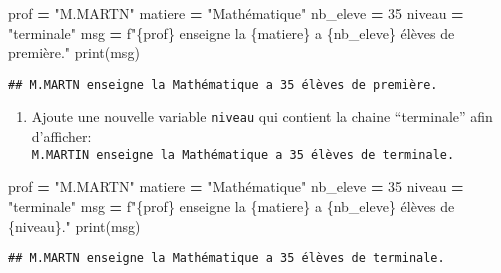 \documentclass[
]{book}
\newenvironment{Shaded}{\begin{snugshade}}{\end{snugshade}}
\newcommand{\BuiltInTok}[1]{#1}
\newcommand{\DecValTok}[1]{\textcolor[rgb]{0.00,0.00,0.81}{#1}}
\newcommand{\NormalTok}[1]{#1}
\newcommand{\OperatorTok}[1]{\textcolor[rgb]{0.81,0.36,0.00}{\textbf{#1}}}
\newcommand{\SpecialCharTok}[1]{\textcolor[rgb]{0.00,0.00,0.00}{#1}}
\newcommand{\SpecialStringTok}[1]{\textcolor[rgb]{0.31,0.60,0.02}{#1}}
\newcommand{\StringTok}[1]{\textcolor[rgb]{0.31,0.60,0.02}{#1}}
\providecommand{\tightlist}{%
  \setlength{\itemsep}{0pt}\setlength{\parskip}{0pt}}
\def\tightlist{}
\begin{document}
\begin{Shaded}
\begin{Highlighting}[]
\NormalTok{prof }\OperatorTok{=} \StringTok{"M.MARTN"}
\NormalTok{matiere }\OperatorTok{=} \StringTok{"Mathématique"}
\NormalTok{nb\_eleve }\OperatorTok{=} \DecValTok{35}
\NormalTok{niveau }\OperatorTok{=} \StringTok{"terminale"}
\NormalTok{msg }\OperatorTok{=} \SpecialStringTok{f"}\SpecialCharTok{\{}\NormalTok{prof}\SpecialCharTok{\}}\SpecialStringTok{ enseigne la }\SpecialCharTok{\{}\NormalTok{matiere}\SpecialCharTok{\}}\SpecialStringTok{ a }\SpecialCharTok{\{}\NormalTok{nb\_eleve}\SpecialCharTok{\}}\SpecialStringTok{ élèves de première."} 
\BuiltInTok{print}\NormalTok{(msg)}
\end{Highlighting}
\end{Shaded}

\begin{verbatim}
## M.MARTN enseigne la Mathématique a 35 élèves de première.
\end{verbatim}

\begin{enumerate}
\def\labelenumi{\arabic{enumi}.}
\setcounter{enumi}{3}
\tightlist
\item
  Ajoute une nouvelle variable \texttt{niveau} qui contient la chaine ``terminale'' afin d'afficher: \texttt{M.MARTIN\ enseigne\ la\ Mathématique\ a\ 35\ élèves\ de\ terminale.}
\end{enumerate}

\begin{Shaded}
\begin{Highlighting}[]
\NormalTok{prof }\OperatorTok{=} \StringTok{"M.MARTN"}
\NormalTok{matiere }\OperatorTok{=} \StringTok{"Mathématique"}
\NormalTok{nb\_eleve }\OperatorTok{=} \DecValTok{35}
\NormalTok{niveau }\OperatorTok{=} \StringTok{"terminale"}
\NormalTok{msg }\OperatorTok{=} \SpecialStringTok{f"}\SpecialCharTok{\{}\NormalTok{prof}\SpecialCharTok{\}}\SpecialStringTok{ enseigne la }\SpecialCharTok{\{}\NormalTok{matiere}\SpecialCharTok{\}}\SpecialStringTok{ a }\SpecialCharTok{\{}\NormalTok{nb\_eleve}\SpecialCharTok{\}}\SpecialStringTok{ élèves de }\SpecialCharTok{\{}\NormalTok{niveau}\SpecialCharTok{\}}\SpecialStringTok{."} 
\BuiltInTok{print}\NormalTok{(msg)}
\end{Highlighting}
\end{Shaded}

\begin{verbatim}
## M.MARTN enseigne la Mathématique a 35 élèves de terminale.
\end{verbatim}
\end{document}
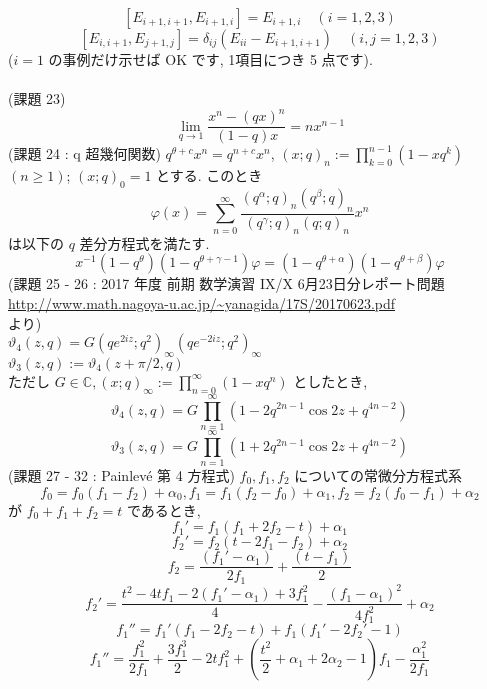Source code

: \documentclass{article}
\begin{document}
\[ [E_{i+1,i+1}, E_{i+1,i}] = E_{i+1,i} \quad (i=1,2,3) \]
\[ [E_{i,i+1}, E_{j+1,j}] = \delta_{ij} (E_{ii} - E_{i+1,i+1}) \quad (i,j=1,2,3) \]
($i=1$ の事例だけ示せば OK です, 1項目につき 5 点です).\\\\
(課題 23)
\[ \lim_{q \to 1} \frac{x^n - (qx)^n}{(1 - q)x} = nx^{n-1} \]
\newpage \noindent
(課題 24 : q 超幾何関数) $q^{\theta+c}x^n = q^{n+c}x^n$, $(x;q)_{n} := \prod^{n-1}_{k=0}(1-xq^k)$ $(n \geq 1)$; $(x;q)_0=1$ とする. このとき
\[ \varphi(x) = \sum^{\infty}_{n=0} \frac{(q^{\alpha};q)_n(q^{\beta};q)_n}{(q^{\gamma};q)_n(q;q)_n}x^n \]
は以下の $q$ 差分方程式を満たす.
\[ x^{-1}(1-q^{\theta})(1-q^{\theta+\gamma-1})\varphi = (1-q^{\theta+\alpha})(1-q^{\theta+\beta})\varphi \]
(課題 25 - 26 : 2017 年度 前期 数学演習 IX/X 6月23日分レポート問題\\
\url{http://www.math.nagoya-u.ac.jp/~yanagida/17S/20170623.pdf}\\
より)\\
$\vartheta_4(z,q) = G(qe^{2iz};q^2)_{\infty}(qe^{-2iz};q^2)_{\infty}$\\
$\vartheta_3(z,q) := \vartheta_4(z+\pi/2,q)$\\
ただし $G \in \mathbb{C}, (x;q)_{\infty} := \prod^{\infty}_{n=0} (1 - xq^n)$ としたとき,
\[ \vartheta_4(z,q) = G \prod^{\infty}_{n=1}(1-2q^{2n-1}\cos{2z}+q^{4n-2}) \]
\[ \vartheta_3(z,q) = G \prod^{\infty}_{n=1}(1+2q^{2n-1}\cos{2z}+q^{4n-2}) \]
(課題 27 - 32 : Painlev\'e 第 4 方程式) $f_0,f_1,f_2$ についての常微分方程式系
\[ f_0 = f_0(f_1-f_2)+\alpha_0, f_1 = f_1(f_2-f_0)+\alpha_1, f_2 = f_2(f_0-f_1)+\alpha_2 \]
が $f_0 + f_1 + f_2 = t$ であるとき, 
\[ f_1' = f_1(f_1 + 2f_2- t) + \alpha_1 \]
\[ f_2' = f_2(t - 2f_1 - f_2) + \alpha_2 \]
\[ f_2 = \frac{(f_1' - \alpha_1)}{2f_1} + \frac{(t-f_1)}{2} \]
\[ f_2' = \frac{t^2 - 4tf_1 - 2(f_1' - \alpha_1) + 3f_1^2}{4} - \frac{(f_1 - \alpha_1)^2}{4f_1^2} + \alpha_2 \]
\[ f_1'' = f_1'(f_1 - 2f_2 - t) + f_1(f_1' - 2f_2' - 1) \]
\[ f_1'' = \frac{f_1^2}{2f_1} + \frac{3f_1^3}{2} - 2tf_1^2 + \left(\frac{t^2}{2} + \alpha_1 + 2\alpha_2 - 1 \right)f_1 - \frac{\alpha_1^2}{2f_1} \]
\end{document}
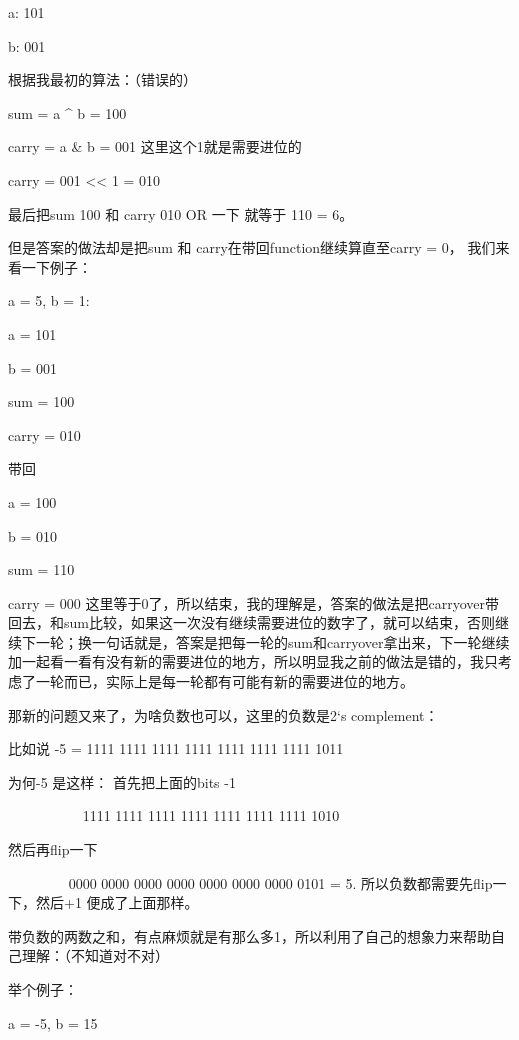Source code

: \documentclass[9pt, b5paper]{article}
\begin{document}
a: 101

b: 001

根据我最初的算法：（错误的）

sum = a \^{} b = 100

carry = a \& b = 001 这里这个1就是需要进位的

carry = 001 << 1 = 010

最后把sum 100 和 carry 010 OR 一下 就等于 110 = 6。

但是答案的做法却是把sum 和 carry在带回function继续算直至carry = 0， 我们来看一下例子：

a = 5, b = 1:

a = 101

b = 001

sum = 100

carry = 010

带回

a = 100

b = 010

sum = 110

carry = 000 这里等于0了，所以结束，我的理解是，答案的做法是把carryover带回去，和sum比较，如果这一次没有继续需要进位的数字了，就可以结束，否则继续下一轮；换一句话就是，答案是把每一轮的sum和carryover拿出来，下一轮继续加一起看一看有没有新的需要进位的地方，所以明显我之前的做法是错的，我只考虑了一轮而已，实际上是每一轮都有可能有新的需要进位的地方。

那新的问题又来了，为啥负数也可以，这里的负数是2‘s complement：

比如说 -5 = 1111 1111 1111 1111 1111 1111 1111 1011

为何-5 是这样： 首先把上面的bits -1

　　　　　 1111 1111 1111 1111 1111 1111 1111 1010

然后再flip一下

　　　　    0000 0000 0000 0000 0000 0000 0000 0101 = 5. 所以负数都需要先flip一下，然后+1 便成了上面那样。

带负数的两数之和，有点麻烦就是有那么多1，所以利用了自己的想象力来帮助自己理解：（不知道对不对）

举个例子：

a = -5, b = 15
\end{document}
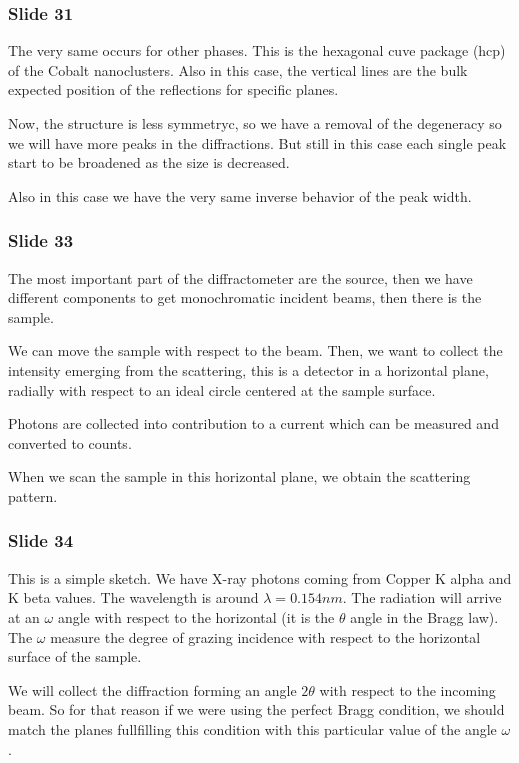 \documentclass[../main/main.tex]{subfiles}
\begin{document}
\subsubsection{Slide 31}
The very same occurs for other phases. This is the hexagonal cuve package (hcp) of the Cobalt nanoclusters. Also in this case, the vertical lines are the bulk expected position of the reflections for specific planes.

Now, the structure is less symmetryc, so we have a removal of the degeneracy so we will have more peaks in the diffractions. But still in this case each single peak start to be broadened as the size is decreased.

Also in this case we have the very same inverse behavior of the peak width.

\subsubsection{Slide 33}
The most important part of the diffractometer are the source, then we have different components to get monochromatic incident beams, then there is the sample.

We can move the sample with respect to the beam. Then, we want to collect the intensity emerging from the scattering, this is a detector in a horizontal plane, radially with respect to an ideal circle centered at the sample surface.

Photons are collected into contribution to a current which can be measured and converted to counts.

When we scan the sample in this horizontal plane, we obtain the scattering pattern.

\subsubsection{Slide 34}
This is a simple sketch. We have X-ray photons coming from Copper K alpha and K beta values. The wavelength is around \( \lambda = 0.154 nm \). The radiation will arrive at an \( \omega  \) angle with respect to the horizontal (it is the \( \theta  \) angle in the Bragg law).
The \( \omega  \) measure the degree of grazing incidence with respect to the horizontal surface of the sample.

We will collect the diffraction forming an angle \( 2 \theta  \) with respect to the incoming beam. So for that reason if we were using the perfect Bragg condition, we should match the planes fullfilling this condition with this particular value of the angle \( \omega  \).
\end{document}
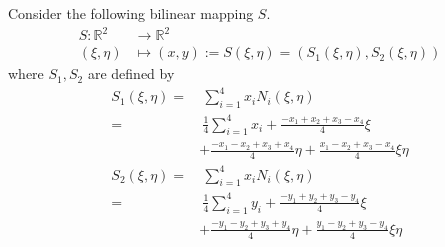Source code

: \documentclass[a4paper]{article}
\numberwithin{equation}{section}
\begin{document}
Consider the following bilinear mapping $S$.
\begin{align}
S:{\mathbb{R}^2} &\to {\mathbb{R}^2}\\
\left( {\xi ,\eta } \right) &\mapsto \left( {x,y} \right) := S\left( {\xi ,\eta } \right) = \left( {{S_1}\left( {\xi ,\eta } \right),{S_2}\left( {\xi ,\eta } \right)} \right)
\end{align}
where $S_1,S_2$ are defined by
\begin{align}
{S_1}\left( {\xi ,\eta } \right) =&\ \sum\limits_{i = 1}^4 {{x_i}{N_i}\left( {\xi ,\eta } \right)} \\
 =&\ \frac{1}{4}\sum\limits_{i = 1}^4 {{x_i}}  + \frac{{ - {x_1} + {x_2} + {x_3} - {x_4}}}{4}\xi \\
& + \frac{{ - {x_1} - {x_2} + {x_3} + {x_4}}}{4}\eta  + \frac{{{x_1} - {x_2} + {x_3} - {x_4}}}{4}\xi \eta \\
{S_2}\left( {\xi ,\eta } \right)=&\ \sum\limits_{i = 1}^4 {{x_i}{N_i}\left( {\xi ,\eta } \right)} \\
=&\ \frac{1}{4}\sum\limits_{i = 1}^4 {{y_i}}  + \frac{{ - {y_1} + {y_2} + {y_3} - {y_4}}}{4}\xi \\
& + \frac{{ - {y_1} - {y_2} + {y_3} + {y_4}}}{4}\eta  + \frac{{{y_1} - {y_2} + {y_3} - {y_4}}}{4}\xi \eta 
\end{align}
\end{document}
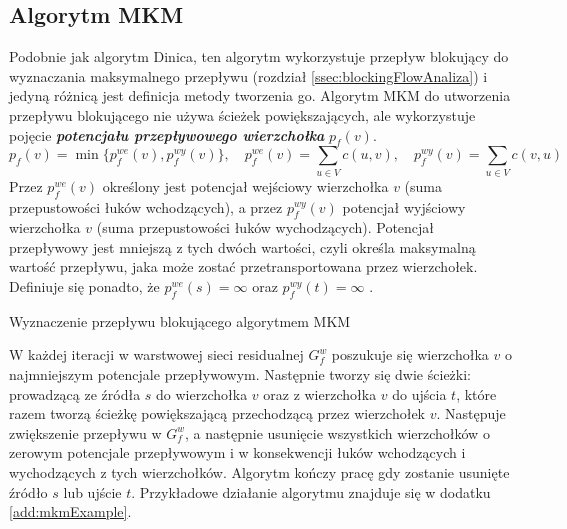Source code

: \subsection{Algorytm MKM}\label{ssec:mkmAnaliza}
Podobnie jak algorytm Dinica, ten algorytm wykorzystuje przepływ blokujący do wyznaczania maksymalnego przepływu (rozdział  \ref{ssec:blockingFlowAnaliza}) i jedyną różnicą jest definicja metody tworzenia go. Algorytm MKM do utworzenia przepływu blokującego nie używa ścieżek powiększających, ale wykorzystuje pojęcie \textit{\textbf{potencjału przepływowego wierzchołka}} $ p_f(v) $.
$$ p_f(v)=\min\{p_f^{we}(v),p_f^{wy}(v)\},\quad p_f^{we}(v)=\sum_{u\in V}{c(u,v)},\quad p_f^{wy}(v)=\sum_{u\in V}{c(v,u)} $$
Przez $ p_f^{we}(v) $ określony jest potencjał wejściowy wierzchołka $ v $ (suma przepustowości łuków wchodzących), a przez $ p_f^{wy}(v) $ potencjał wyjściowy wierzchołka $ v $ (suma przepustowości łuków wychodzących). Potencjał przepływowy jest mniejszą z tych dwóch wartości, czyli określa maksymalną wartość przepływu, jaka może zostać przetransportowana przez wierzchołek. Definiuje się ponadto, że $ p_f^{we}(s)=\infty $ oraz $ p_f^{wy}(t)=\infty $  \cite{id:ZaawansowaneAlgorytmy}.
\begin{algorithm}[H]
	\caption{Wyznaczenie przepływu blokującego algorytmem MKM}\label{mkmPseudo}
	\begin{algorithmic}
			\Repeat
		\EndProcedure
	\end{algorithmic}
\end{algorithm}\vfill
W każdej iteracji w warstwowej sieci residualnej $ G_f^w $ poszukuje się wierzchołka $ v $ o najmniejszym potencjale przepływowym. Następnie tworzy się dwie ścieżki: prowadzącą ze źródła $ s $ do wierzchołka $ v $ oraz z wierzchołka $ v $ do ujścia $ t $, które razem tworzą ścieżkę powiększającą przechodzącą przez wierzchołek $ v $. Następuje zwiększenie przepływu w $ G_f^w $, a następnie usunięcie wszystkich wierzchołków o zerowym potencjale przepływowym i w konsekwencji łuków wchodzących i wychodzących z tych wierzchołków. Algorytm kończy pracę gdy zostanie usunięte źródło $ s $ lub ujście $ t $. Przykładowe działanie algorytmu znajduje się w dodatku \ref{add:mkmExample}.

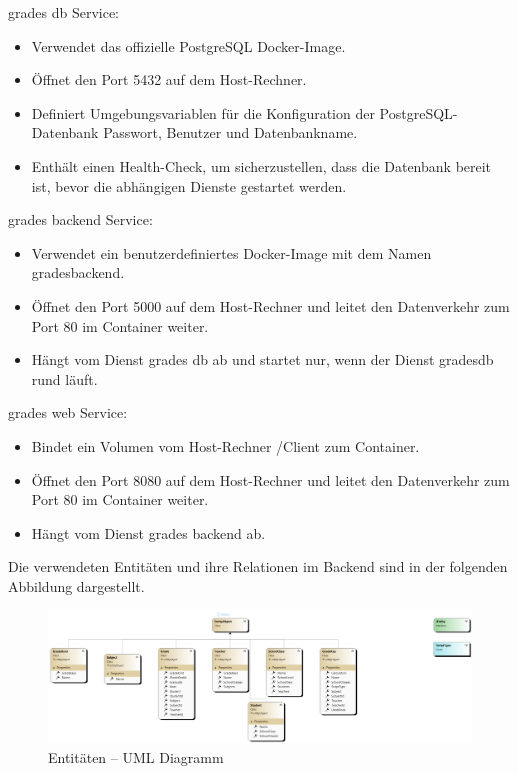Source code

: grades \textunderscore db Service: 
    \begin{itemize}
        \item Verwendet das offizielle PostgreSQL Docker-Image.
        \item Öffnet den Port 5432 auf dem Host-Rechner.
        \item Definiert Umgebungsvariablen für die Konfiguration der PostgreSQL-Datenbank Passwort, Benutzer und Datenbankname.
        \item Enthält einen Health-Check, um sicherzustellen, dass die Datenbank bereit ist, bevor die abhängigen Dienste gestartet werden.
    \end{itemize}
grades \textunderscore backend Service:
    \begin{itemize}
        \item Verwendet ein benutzerdefiniertes Docker-Image mit dem Namen gradesbackend.
        \item Öffnet den Port 5000 auf dem Host-Rechner und leitet den Datenverkehr zum Port 80 im Container weiter.
        \item Hängt vom Dienst grades \textunderscore db ab und startet nur, wenn der Dienst grades\textunderscore db rund läuft.
    \end{itemize}
grades \textunderscore web Service:
    \begin{itemize}
        \item Bindet ein Volumen vom Host-Rechner /Client zum Container.
        \item Öffnet den Port 8080 auf dem Host-Rechner und leitet den Datenverkehr zum Port 80 im Container weiter.
        \item Hängt vom Dienst grades \textunderscore backend ab.
    \end{itemize}

\newpage

Die verwendeten Entitäten und ihre Relationen im Backend sind in der folgenden Abbildung dargestellt.

\begin{figure}[H]
    \centering
    \includegraphics[scale=0.5]{pics/EntitiesClassDiagram.png}
    \caption{Entitäten -- UML Diagramm}
    \label{fig:impl:Entities}
\end{figure}

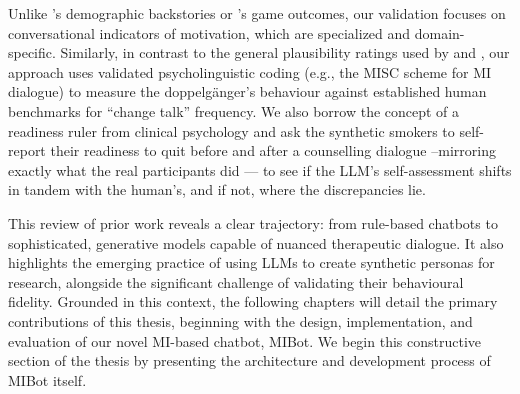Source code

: Unlike \citet{argyle2023}'s demographic backstories or \citet{aher2023}'s game outcomes, our validation focuses on conversational indicators of motivation, which are specialized and domain-specific. Similarly, in contrast to the general plausibility ratings used by \citet{Cook2025} and \citet{Haider2025}, our approach uses validated psycholinguistic coding (e.g., the MISC scheme for MI dialogue) to measure the doppelgänger's behaviour against established human benchmarks for ``change talk'' frequency. We also borrow the concept of a readiness ruler from clinical psychology and ask the synthetic smokers to self-report their readiness to quit before and after a counselling dialogue --mirroring exactly what the real participants did --- to see if the LLM's self-assessment shifts in tandem with the human's, and if not, where the discrepancies lie.

This review of prior work reveals a clear trajectory: from rule-based chatbots to sophisticated, generative models capable of nuanced therapeutic dialogue. It also highlights the emerging practice of using LLMs to create synthetic personas for research, alongside the significant challenge of validating their behavioural fidelity. Grounded in this context, the following chapters will detail the primary contributions of this thesis, beginning with the design, implementation, and evaluation of our novel MI-based chatbot, MIBot. We begin this constructive section of the thesis by presenting the architecture and development process of MIBot itself.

------

Wherever the word "textunderscore" appears in the listing above, copy that line.

== WRITTEN SOLUTION ==
: grades \textunderscore db Service: 
grades \textunderscore backend Service:
        \item Hängt vom Dienst grades \textunderscore db ab und startet nur, wenn der Dienst grades\textunderscore db rund läuft.
grades \textunderscore web Service:
        \item Hängt vom Dienst grades \textunderscore backend ab.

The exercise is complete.